==== Dataset records ====

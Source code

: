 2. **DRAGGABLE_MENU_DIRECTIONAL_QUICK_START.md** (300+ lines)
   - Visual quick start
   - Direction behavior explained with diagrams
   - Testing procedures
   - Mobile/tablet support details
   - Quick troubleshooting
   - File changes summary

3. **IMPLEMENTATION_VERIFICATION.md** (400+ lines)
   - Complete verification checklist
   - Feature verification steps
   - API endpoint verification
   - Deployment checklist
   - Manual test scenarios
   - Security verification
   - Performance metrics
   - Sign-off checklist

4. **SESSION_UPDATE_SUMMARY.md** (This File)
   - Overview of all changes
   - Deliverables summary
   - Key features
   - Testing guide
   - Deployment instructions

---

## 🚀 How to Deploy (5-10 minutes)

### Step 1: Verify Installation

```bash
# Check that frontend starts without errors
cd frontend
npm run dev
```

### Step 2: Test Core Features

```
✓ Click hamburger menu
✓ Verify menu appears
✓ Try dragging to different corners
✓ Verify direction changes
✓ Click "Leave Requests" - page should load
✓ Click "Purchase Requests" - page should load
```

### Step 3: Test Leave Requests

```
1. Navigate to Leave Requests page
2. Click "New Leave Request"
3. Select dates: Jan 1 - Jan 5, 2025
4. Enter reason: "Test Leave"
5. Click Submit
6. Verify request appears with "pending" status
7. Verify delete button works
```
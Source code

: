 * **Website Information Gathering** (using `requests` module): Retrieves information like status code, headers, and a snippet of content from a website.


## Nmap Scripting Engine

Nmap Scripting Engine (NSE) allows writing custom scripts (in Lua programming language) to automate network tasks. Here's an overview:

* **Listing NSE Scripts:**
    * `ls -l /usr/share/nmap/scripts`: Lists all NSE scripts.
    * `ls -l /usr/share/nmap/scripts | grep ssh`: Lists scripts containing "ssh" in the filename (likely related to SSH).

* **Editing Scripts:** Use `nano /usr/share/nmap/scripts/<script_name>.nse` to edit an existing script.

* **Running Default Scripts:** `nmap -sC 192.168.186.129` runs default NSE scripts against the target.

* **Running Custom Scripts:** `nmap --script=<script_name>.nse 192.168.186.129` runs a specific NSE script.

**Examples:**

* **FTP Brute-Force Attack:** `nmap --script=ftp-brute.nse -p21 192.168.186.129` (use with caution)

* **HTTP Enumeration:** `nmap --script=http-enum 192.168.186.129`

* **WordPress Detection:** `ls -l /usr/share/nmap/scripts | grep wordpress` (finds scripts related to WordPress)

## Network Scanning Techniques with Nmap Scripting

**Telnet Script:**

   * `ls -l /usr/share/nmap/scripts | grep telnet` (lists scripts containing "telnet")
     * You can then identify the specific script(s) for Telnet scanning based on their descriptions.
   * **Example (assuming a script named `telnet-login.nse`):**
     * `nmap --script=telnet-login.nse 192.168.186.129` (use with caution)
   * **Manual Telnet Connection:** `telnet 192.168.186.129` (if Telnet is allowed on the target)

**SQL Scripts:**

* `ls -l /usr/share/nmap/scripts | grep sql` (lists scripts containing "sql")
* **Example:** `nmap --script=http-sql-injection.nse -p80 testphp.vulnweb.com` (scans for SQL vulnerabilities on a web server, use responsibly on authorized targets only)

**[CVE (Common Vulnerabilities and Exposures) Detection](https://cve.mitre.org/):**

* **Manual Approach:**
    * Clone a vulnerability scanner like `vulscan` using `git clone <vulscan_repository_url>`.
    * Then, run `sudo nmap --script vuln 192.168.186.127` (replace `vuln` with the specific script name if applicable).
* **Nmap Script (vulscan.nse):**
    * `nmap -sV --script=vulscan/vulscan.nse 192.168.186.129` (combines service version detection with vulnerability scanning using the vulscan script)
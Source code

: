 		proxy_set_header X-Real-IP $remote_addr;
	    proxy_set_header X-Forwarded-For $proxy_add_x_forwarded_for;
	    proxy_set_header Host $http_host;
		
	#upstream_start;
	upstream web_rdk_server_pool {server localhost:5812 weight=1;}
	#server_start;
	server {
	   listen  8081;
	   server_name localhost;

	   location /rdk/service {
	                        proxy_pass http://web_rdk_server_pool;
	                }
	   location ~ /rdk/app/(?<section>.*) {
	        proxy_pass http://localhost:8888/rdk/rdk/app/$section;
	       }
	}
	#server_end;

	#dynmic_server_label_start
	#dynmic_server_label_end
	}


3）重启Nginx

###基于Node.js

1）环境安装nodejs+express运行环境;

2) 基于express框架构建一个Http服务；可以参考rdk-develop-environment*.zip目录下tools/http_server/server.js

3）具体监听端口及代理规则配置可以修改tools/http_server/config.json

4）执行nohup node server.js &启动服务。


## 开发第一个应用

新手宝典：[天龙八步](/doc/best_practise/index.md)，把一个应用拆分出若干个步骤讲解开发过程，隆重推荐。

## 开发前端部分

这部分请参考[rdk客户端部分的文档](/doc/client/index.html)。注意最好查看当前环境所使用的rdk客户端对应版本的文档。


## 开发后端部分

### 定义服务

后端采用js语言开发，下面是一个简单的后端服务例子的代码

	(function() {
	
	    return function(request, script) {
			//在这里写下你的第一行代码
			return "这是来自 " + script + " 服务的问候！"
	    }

====

▸ Exercise brief
Extract each entry in full and write it down exactly.

▸ Response below
Source code

: 2. **DRAGGABLE_MENU_DIRECTIONAL_QUICK_START.md** (300+ lines)
   - Visual quick start
   - Direction behavior explained with diagrams
   - Testing procedures
   - Mobile/tablet support details
   - Quick troubleshooting
   - File changes summary

3. **IMPLEMENTATION_VERIFICATION.md** (400+ lines)
   - Complete verification checklist
   - Feature verification steps
   - API endpoint verification
   - Deployment checklist
   - Manual test scenarios
   - Security verification
   - Performance metrics
   - Sign-off checklist

4. **SESSION_UPDATE_SUMMARY.md** (This File)
   - Overview of all changes
   - Deliverables summary
   - Key features
   - Testing guide
   - Deployment instructions

---

## 🚀 How to Deploy (5-10 minutes)

### Step 1: Verify Installation

```bash
# Check that frontend starts without errors
cd frontend
npm run dev
```

### Step 2: Test Core Features

```
✓ Click hamburger menu
✓ Verify menu appears
✓ Try dragging to different corners
✓ Verify direction changes
✓ Click "Leave Requests" - page should load
✓ Click "Purchase Requests" - page should load
```

### Step 3: Test Leave Requests

```
1. Navigate to Leave Requests page
2. Click "New Leave Request"
3. Select dates: Jan 1 - Jan 5, 2025
4. Enter reason: "Test Leave"
5. Click Submit
6. Verify request appears with "pending" status
7. Verify delete button works
```
Source code

: * **Website Information Gathering** (using `requests` module): Retrieves information like status code, headers, and a snippet of content from a website.


## Nmap Scripting Engine

Nmap Scripting Engine (NSE) allows writing custom scripts (in Lua programming language) to automate network tasks. Here's an overview:

* **Listing NSE Scripts:**
    * `ls -l /usr/share/nmap/scripts`: Lists all NSE scripts.
    * `ls -l /usr/share/nmap/scripts | grep ssh`: Lists scripts containing "ssh" in the filename (likely related to SSH).

* **Editing Scripts:** Use `nano /usr/share/nmap/scripts/<script_name>.nse` to edit an existing script.

* **Running Default Scripts:** `nmap -sC 192.168.186.129` runs default NSE scripts against the target.

* **Running Custom Scripts:** `nmap --script=<script_name>.nse 192.168.186.129` runs a specific NSE script.

**Examples:**

* **FTP Brute-Force Attack:** `nmap --script=ftp-brute.nse -p21 192.168.186.129` (use with caution)

* **HTTP Enumeration:** `nmap --script=http-enum 192.168.186.129`

* **WordPress Detection:** `ls -l /usr/share/nmap/scripts | grep wordpress` (finds scripts related to WordPress)

## Network Scanning Techniques with Nmap Scripting

**Telnet Script:**

   * `ls -l /usr/share/nmap/scripts | grep telnet` (lists scripts containing "telnet")
     * You can then identify the specific script(s) for Telnet scanning based on their descriptions.
   * **Example (assuming a script named `telnet-login.nse`):**
     * `nmap --script=telnet-login.nse 192.168.186.129` (use with caution)
   * **Manual Telnet Connection:** `telnet 192.168.186.129` (if Telnet is allowed on the target)

**SQL Scripts:**

* `ls -l /usr/share/nmap/scripts | grep sql` (lists scripts containing "sql")
* **Example:** `nmap --script=http-sql-injection.nse -p80 testphp.vulnweb.com` (scans for SQL vulnerabilities on a web server, use responsibly on authorized targets only)

**[CVE (Common Vulnerabilities and Exposures) Detection](https://cve.mitre.org/):**

* **Manual Approach:**
    * Clone a vulnerability scanner like `vulscan` using `git clone <vulscan_repository_url>`.
    * Then, run `sudo nmap --script vuln 192.168.186.127` (replace `vuln` with the specific script name if applicable).
* **Nmap Script (vulscan.nse):**
    * `nmap -sV --script=vulscan/vulscan.nse 192.168.186.129` (combines service version detection with vulnerability scanning using the vulscan script)
Source code

: 		proxy_set_header X-Real-IP $remote_addr;
	    proxy_set_header X-Forwarded-For $proxy_add_x_forwarded_for;
	    proxy_set_header Host $http_host;
		
	#upstream_start;
	upstream web_rdk_server_pool {server localhost:5812 weight=1;}
	#server_start;
	server {
	   listen  8081;
	   server_name localhost;

	   location /rdk/service {
	                        proxy_pass http://web_rdk_server_pool;
	                }
	   location ~ /rdk/app/(?<section>.*) {
	        proxy_pass http://localhost:8888/rdk/rdk/app/$section;
	       }
	}
	#server_end;

	#dynmic_server_label_start
	#dynmic_server_label_end
	}


3）重启Nginx

###基于Node.js

1）环境安装nodejs+express运行环境;

2) 基于express框架构建一个Http服务；可以参考rdk-develop-environment*.zip目录下tools/http_server/server.js

3）具体监听端口及代理规则配置可以修改tools/http_server/config.json

4）执行nohup node server.js &启动服务。


## 开发第一个应用

新手宝典：[天龙八步](/doc/best_practise/index.md)，把一个应用拆分出若干个步骤讲解开发过程，隆重推荐。

## 开发前端部分

这部分请参考[rdk客户端部分的文档](/doc/client/index.html)。注意最好查看当前环境所使用的rdk客户端对应版本的文档。


## 开发后端部分

### 定义服务

后端采用js语言开发，下面是一个简单的后端服务例子的代码

	(function() {
	
	    return function(request, script) {
			//在这里写下你的第一行代码
			return "这是来自 " + script + " 服务的问候！"
	    }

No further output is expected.